* What you will do: In the listing below, find each line that holds "functional" and list it.

#### Extracted information ####

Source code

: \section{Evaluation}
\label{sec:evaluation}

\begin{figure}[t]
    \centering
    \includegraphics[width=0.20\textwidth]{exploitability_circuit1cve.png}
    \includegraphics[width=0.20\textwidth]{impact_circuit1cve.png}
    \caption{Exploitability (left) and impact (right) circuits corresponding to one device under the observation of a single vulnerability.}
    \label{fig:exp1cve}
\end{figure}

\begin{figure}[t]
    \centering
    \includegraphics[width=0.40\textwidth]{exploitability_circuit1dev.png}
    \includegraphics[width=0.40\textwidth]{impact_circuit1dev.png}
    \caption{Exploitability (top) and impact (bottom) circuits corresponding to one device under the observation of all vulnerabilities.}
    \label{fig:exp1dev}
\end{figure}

####
#### Extracted information ####

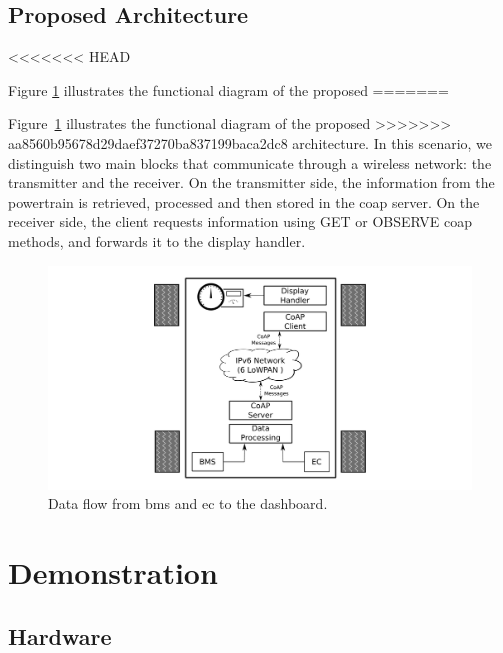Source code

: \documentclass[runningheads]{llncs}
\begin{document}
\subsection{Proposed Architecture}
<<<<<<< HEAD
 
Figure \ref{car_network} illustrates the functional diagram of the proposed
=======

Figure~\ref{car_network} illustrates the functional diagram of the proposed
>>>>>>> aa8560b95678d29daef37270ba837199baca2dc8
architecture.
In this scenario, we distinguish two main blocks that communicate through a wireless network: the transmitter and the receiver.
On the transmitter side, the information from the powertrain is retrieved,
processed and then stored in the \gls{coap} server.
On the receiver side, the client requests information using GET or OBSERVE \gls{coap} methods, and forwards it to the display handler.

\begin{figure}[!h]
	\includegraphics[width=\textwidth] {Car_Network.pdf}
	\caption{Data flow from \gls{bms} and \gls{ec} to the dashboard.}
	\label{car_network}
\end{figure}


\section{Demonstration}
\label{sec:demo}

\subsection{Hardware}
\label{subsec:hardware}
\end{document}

####

* Exercise result:
Figure \ref{car_network} illustrates the functional diagram of the proposed
Figure~\ref{car_network} illustrates the functional diagram of the proposed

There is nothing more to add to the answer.